Cara laughed and gave his shoulder a gentle shove. “Go on, get out. We’ve both got to get our beauty rest. See you in the morning.”

 

15

 

Cara caught sight of the stranger just as she was finishing the last details of the elaborate arch she’d constructed out of fallen tree branches, Spanish moss, deer antlers, grouse feathers, ivy, and dried hydrangeas. Since it was where Laurie-Beth and Payton would stand to say their vows she wanted to make sure an errant antler wouldn’t fall off and bonk the couple on the head. Concussions were never fun at a wedding.

She’d arrived at the cotton warehouse late Saturday afternoon, already behind schedule.

He was standing just inside the propped-open door of the warehouse, his arms crossed over his chest, and a late-afternoon ray of sunlight seemed to catch and illuminate his blond tresses, almost like a halo. He wasn’t a guest; the wedding wasn’t for another two hours, and anyway, he was dressed casually, in designer jeans—7 For All Mankind, she was sure, a silky black T-shirt, and black motorcycle boots. He had deliberate beard stubble, piercing green eyes, and he was tall enough and slender enough to be a runway model.

But she knew he wasn’t. The hair was the giveaway. She’d seen it on his website.

He was watching her, spying on the competition, and he didn’t care if she knew. Should she confront him, ask him to leave? But that would make him think she had something to hide. She decided to ignore him, for now anyway.

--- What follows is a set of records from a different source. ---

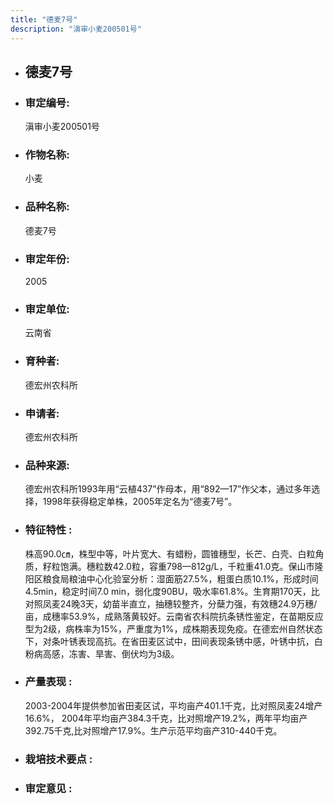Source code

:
 ```yaml
---
title: "德麦7号"
description: "滇审小麦200501号"
---
```

* ## 德麦7号
* ###  审定编号:  
   滇审小麦200501号

*  ### 作物名称:  
   小麦

*   ###  品种名称: 
    德麦7号

*   ### 审定年份: 
    2005

*   ### 审定单位:  
    云南省

*   ### 育种者:  
    德宏州农科所

*   ### 申请者:  
    德宏州农科所

*   ### 品种来源:  
    德宏州农科所1993年用“云植437”作母本，用“892—17”作父本，通过多年选择，1998年获得稳定单株，2005年定名为“德麦7号”。

*   ### 特征特性 : 
    株高90.0㎝，株型中等，叶片宽大、有蜡粉，圆锥穗型，长芒、白壳、白粒角质，籽粒饱满。穗粒数42.0粒，容重798—812g/L，千粒重41.0克。保山市隆阳区粮食局粮油中心化验室分析：湿面筋27.5%，粗蛋白质10.1%，形成时间4.5min，稳定时间7.0 min，弱化度90BU，吸水率61.8%。生育期170天，比对照凤麦24晚3天，幼苗半直立，抽穗较整齐，分蘖力强，有效穗24.9万穗/亩，成穗率53.9%，成熟落黄较好。云南省农科院抗条锈性鉴定，在苗期反应型为2级，病株率为15%，严重度为1%，成株期表现免疫。在德宏州自然状态下，对条叶锈表现高抗。在省田麦区试中，田间表现条锈中感，叶锈中抗，白粉病高感，冻害、旱害、倒伏均为3级。

*   ### 产量表现 : 
    2003-2004年提供参加省田麦区试，平均亩产401.1千克，比对照凤麦24增产16.6%， 2004年平均亩产384.3千克，比对照增产19.2%，两年平均亩产392.75千克,比对照增产17.9%。生产示范平均亩产310-440千克。

*   ### 栽培技术要点 : 
    

*   ### 审定意见 :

Cara stood on the top rung of her stepladder, and steadied herself with both hands on the side supports of the arch. She made another pass with the picture wire, looping it around and around Payton Jelks’s prized ten-point antlers, which she’d secured to the top of the arch, then tying it off on the backside of the arch, where it wouldn’t be seen.

She reached into the bag of extra feathers and dried flowers she’d slung over her left shoulder, pulled her glue gun from the holster she’d rigged on her belt, and went to add another cluster of dried hydrangea blooms, leaning ever-so-slightly to the right. Which was a mistake. It was like a slow-motion cartoon. She tried to counteract the wobble, inching to the left, but she overcorrected, and it was too late. She grabbed for the right tree branch. Also a mistake. It came away in her hand, and she tumbled to the concrete floor.

And her arch, her gorgeous, forest-fantasy arch, came tumbling right down around her.

She fell flat on her ass, but instinctively shielded her head with her arms, as antlers and branches and feathers rained down around her. She felt a sear on her calf, felt the hot glue gun ricocheting onto the floor.

“Shit!”

He was at her side in a moment, kneeling down beside her, pulling her to a sitting position.

“Hey! Are you okay?” He brushed feathers and moss and dried hydrangea petals from her hair and shoulders.

“Shit!” she repeated, looking around at the ruins. “Shit. Damn. Hell. Piss.”

He laughed, throwing his head back, displaying a set of perfect white teeth in contrast to his perfect golden tan. Actually, he was prettier than a runway model. He looked like something off the cover of a paperback romance novel. Biker boots and all.